Operationally, the inflection point is clear. SEEEN reached monthly operating cash flow breakeven in December 2024 and held it through 1H 2025. However, the audited FY 2024 statutory loss after tax was $2.43 million, reflecting $1.02 million of amortisation of intangibles and $1.91 million of other administrative costs. Non-core costs were approximately $0.7 million in the period.
In short: the cost base is being leveraged better as revenue scales, but mix and amortisation still weigh on reported profit. Sustaining the positive adjusted EBITDA seen in 1H 2025 will be key.
Opinion: the fundraises and CLN provide working capital and signal investor support, but they carry potential dilution if converted. Given the firm is at a scaling stage, that trade-off is not unusual on AIM; it puts the emphasis on execution to grow into the larger share count.

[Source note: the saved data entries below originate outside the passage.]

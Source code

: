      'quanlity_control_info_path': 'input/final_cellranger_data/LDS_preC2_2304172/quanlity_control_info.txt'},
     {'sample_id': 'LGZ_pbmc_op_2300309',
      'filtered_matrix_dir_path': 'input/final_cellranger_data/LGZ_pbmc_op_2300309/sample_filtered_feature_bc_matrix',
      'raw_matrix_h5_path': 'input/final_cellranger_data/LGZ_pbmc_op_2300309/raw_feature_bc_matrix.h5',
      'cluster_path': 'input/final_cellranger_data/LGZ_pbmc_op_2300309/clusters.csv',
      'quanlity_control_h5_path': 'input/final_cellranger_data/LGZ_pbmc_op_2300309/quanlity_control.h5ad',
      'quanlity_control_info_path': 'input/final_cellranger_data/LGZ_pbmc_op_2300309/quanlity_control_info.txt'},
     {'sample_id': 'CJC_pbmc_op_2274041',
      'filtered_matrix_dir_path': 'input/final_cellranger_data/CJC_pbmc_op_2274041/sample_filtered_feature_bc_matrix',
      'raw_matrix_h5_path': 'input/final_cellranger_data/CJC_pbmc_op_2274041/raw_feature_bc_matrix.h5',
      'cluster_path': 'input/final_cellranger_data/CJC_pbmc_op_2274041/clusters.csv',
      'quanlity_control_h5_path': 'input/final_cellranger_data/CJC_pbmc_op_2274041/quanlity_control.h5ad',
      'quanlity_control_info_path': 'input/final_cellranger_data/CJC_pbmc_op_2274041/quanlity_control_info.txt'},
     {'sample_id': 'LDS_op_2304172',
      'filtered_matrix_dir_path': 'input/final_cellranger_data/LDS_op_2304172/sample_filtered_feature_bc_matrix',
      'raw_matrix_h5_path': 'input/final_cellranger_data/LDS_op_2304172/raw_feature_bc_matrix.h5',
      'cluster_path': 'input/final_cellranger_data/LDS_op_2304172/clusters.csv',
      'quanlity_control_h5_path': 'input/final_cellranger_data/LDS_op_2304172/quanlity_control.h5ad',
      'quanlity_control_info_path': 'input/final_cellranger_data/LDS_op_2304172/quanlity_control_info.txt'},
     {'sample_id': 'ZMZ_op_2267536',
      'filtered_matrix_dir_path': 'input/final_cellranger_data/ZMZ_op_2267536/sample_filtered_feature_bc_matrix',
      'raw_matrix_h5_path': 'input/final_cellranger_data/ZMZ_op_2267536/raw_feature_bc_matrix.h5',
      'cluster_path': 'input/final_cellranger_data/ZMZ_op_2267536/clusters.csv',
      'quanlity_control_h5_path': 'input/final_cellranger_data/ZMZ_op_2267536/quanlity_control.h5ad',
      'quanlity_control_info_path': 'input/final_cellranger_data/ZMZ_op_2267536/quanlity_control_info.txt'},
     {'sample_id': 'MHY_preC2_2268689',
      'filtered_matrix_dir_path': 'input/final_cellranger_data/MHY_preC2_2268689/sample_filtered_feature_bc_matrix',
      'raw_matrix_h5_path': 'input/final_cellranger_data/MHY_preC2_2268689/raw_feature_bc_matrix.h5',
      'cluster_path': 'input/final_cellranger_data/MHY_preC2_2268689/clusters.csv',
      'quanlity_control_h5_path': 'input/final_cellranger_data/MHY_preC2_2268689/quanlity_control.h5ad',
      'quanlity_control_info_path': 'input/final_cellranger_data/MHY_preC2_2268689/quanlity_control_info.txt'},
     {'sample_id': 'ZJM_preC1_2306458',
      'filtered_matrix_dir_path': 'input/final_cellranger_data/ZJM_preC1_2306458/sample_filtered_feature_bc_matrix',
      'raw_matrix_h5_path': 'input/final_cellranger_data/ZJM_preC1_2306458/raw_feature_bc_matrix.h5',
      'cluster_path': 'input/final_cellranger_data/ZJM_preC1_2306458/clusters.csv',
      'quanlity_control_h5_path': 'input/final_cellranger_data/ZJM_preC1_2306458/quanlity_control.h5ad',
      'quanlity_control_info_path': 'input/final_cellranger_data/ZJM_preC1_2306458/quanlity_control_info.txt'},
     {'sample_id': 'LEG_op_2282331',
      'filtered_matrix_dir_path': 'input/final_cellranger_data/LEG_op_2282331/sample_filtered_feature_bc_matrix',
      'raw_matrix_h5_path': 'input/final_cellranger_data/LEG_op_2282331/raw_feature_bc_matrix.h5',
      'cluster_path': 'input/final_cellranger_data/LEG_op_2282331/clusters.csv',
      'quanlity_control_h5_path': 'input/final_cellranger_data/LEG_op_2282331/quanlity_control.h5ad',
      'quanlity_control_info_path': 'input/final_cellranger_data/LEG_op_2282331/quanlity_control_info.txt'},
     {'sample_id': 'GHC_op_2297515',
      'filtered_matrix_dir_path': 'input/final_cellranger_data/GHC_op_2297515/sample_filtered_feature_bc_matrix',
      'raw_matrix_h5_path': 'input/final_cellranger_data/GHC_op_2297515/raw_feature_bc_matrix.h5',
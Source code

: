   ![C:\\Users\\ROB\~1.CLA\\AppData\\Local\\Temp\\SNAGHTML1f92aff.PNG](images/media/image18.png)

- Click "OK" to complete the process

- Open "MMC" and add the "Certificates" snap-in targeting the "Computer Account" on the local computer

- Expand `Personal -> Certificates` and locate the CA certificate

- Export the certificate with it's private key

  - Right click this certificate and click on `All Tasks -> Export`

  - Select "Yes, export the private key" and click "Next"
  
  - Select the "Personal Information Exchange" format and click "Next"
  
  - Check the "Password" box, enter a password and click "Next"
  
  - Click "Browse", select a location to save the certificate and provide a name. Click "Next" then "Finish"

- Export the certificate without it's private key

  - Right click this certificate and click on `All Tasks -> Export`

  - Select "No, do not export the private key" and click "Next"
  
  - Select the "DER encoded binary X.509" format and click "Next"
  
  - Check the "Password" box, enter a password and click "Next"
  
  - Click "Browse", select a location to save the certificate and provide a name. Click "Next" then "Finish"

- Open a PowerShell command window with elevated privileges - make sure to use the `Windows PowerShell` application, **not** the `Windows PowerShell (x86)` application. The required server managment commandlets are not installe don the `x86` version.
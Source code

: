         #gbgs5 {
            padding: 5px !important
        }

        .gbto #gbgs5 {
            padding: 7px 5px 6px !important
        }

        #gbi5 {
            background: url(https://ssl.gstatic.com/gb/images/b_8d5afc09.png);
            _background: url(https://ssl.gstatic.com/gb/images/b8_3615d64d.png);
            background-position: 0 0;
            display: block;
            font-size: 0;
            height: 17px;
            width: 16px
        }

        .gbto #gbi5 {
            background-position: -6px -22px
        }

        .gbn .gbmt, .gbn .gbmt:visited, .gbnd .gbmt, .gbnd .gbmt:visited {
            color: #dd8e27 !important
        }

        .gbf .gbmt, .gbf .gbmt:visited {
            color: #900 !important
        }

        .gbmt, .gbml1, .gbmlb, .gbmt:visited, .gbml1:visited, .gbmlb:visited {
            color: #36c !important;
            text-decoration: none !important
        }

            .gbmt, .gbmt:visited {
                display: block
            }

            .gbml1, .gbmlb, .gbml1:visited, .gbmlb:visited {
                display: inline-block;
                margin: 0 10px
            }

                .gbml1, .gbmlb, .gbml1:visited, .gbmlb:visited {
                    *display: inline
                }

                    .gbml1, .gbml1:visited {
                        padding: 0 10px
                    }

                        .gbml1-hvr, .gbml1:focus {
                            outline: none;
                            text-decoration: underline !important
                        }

Following a review with new auditors, SEEEN restated certain 2023 and 2022 items. The changes mainly relate to classifying some 2019 options as a liability rather than equity, correcting where certain foreign exchange movements were recorded, and adjusting over-capitalised development costs.
Crucially for trading, publication of the audited Accounts means the temporary AIM suspension is expected to be lifted this morning.
SEEEN’s technology thesis is about “Key Video Moments” – the AI-guided segments of a video most likely to trigger action. The group rolled out an Interactive Reels Gallery in 2024 and is building ShortsCut for YouTube Shorts/Instagram Reels/TikTok. In training, work with American Leak Detection points to a practical use case: serving technicians short video refreshers in the field to improve job completion rates. Management sees strong demand in education and corporate training and has invested proceeds to take these products to market in 2025.
This update marks a genuine operational turning point for SEEEN. The company is moving from stabilisation to scale, underpinned by a stronger customer roster and a clear product-market fit across short-form, shoppable and training video. If management converts the pipeline, keeps CSP yield improving, and grows higher-margin technology revenues, today’s run-rate could translate into a more durable P&L.
The flip side is execution risk and exposure to YouTube. Investors should track: ongoing monthly cash flow breakeven, growth in technology ARR, contribution of the $3.5 million contract, and any updates on the planned appointment of a new CFO.
On the numbers disclosed, SEEEN has momentum, better cash discipline and a larger commercial opportunity lining up in 2025. The shares have endured a bumpy road, but with trading restored to AIM and a stronger first-half, the next leg is all about consistent delivery and nudging the mix toward higher-margin tech revenue. If they do that, the valuation debate can start to catch up with the operating progress.